## What the exercise asks
Return each line in the records below that includes "berbasis".

▼

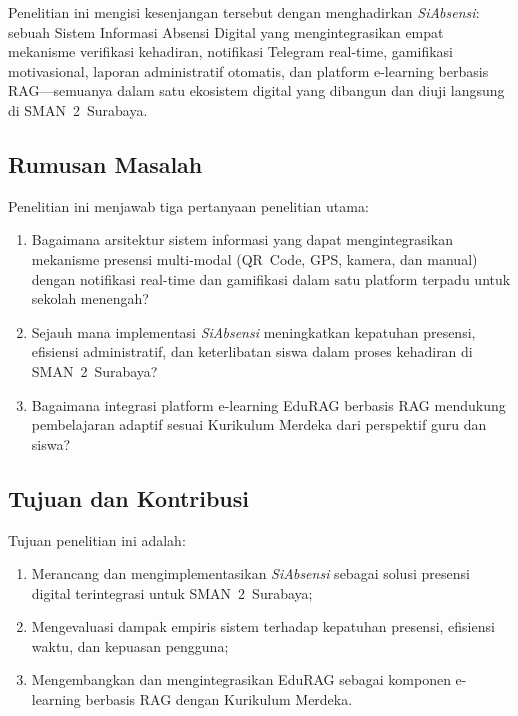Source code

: \documentclass[12pt,a4paper]{article}
\newcommand{\sman}{SMAN~2~Surabaya}
\newcommand{\edurag}{EduRAG}
\newcommand{\sistem}{\textit{SiAbsensi}}
\begin{document}
Penelitian ini mengisi kesenjangan tersebut dengan menghadirkan
\sistem{}: sebuah Sistem Informasi Absensi Digital yang mengintegrasikan
empat mekanisme verifikasi kehadiran, notifikasi Telegram real-time,
gamifikasi motivasional, laporan administratif otomatis, dan platform
e-learning berbasis RAG---semuanya dalam satu ekosistem digital yang
dibangun dan diuji langsung di \sman{}.

\subsection{Rumusan Masalah}

Penelitian ini menjawab tiga pertanyaan penelitian utama:
\begin{enumerate}[label=\textbf{RQ\arabic*.}]
  \item Bagaimana arsitektur sistem informasi yang dapat mengintegrasikan
        mekanisme presensi multi-modal (QR~Code, GPS, kamera, dan manual)
        dengan notifikasi real-time dan gamifikasi dalam satu platform
        terpadu untuk sekolah menengah?
  \item Sejauh mana implementasi \sistem{} meningkatkan kepatuhan presensi,
        efisiensi administratif, dan keterlibatan siswa dalam proses
        kehadiran di \sman{}?
  \item Bagaimana integrasi platform e-learning \edurag{} berbasis RAG
        mendukung pembelajaran adaptif sesuai Kurikulum Merdeka dari
        perspektif guru dan siswa?
\end{enumerate}

\subsection{Tujuan dan Kontribusi}

Tujuan penelitian ini adalah:
\begin{enumerate}
  \item Merancang dan mengimplementasikan \sistem{} sebagai solusi
        presensi digital terintegrasi untuk \sman{};
  \item Mengevaluasi dampak empiris sistem terhadap kepatuhan presensi,
        efisiensi waktu, dan kepuasan pengguna;
  \item Mengembangkan dan mengintegrasikan \edurag{} sebagai komponen
        e-learning berbasis RAG dengan Kurikulum Merdeka.
\end{enumerate}
\end{document}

▲

## Problem solution
e-learning berbasis RAG---semuanya dalam satu ekosistem digital yang
  \item Bagaimana integrasi platform e-learning \edurag{} berbasis RAG
        e-learning berbasis RAG dengan Kurikulum Merdeka.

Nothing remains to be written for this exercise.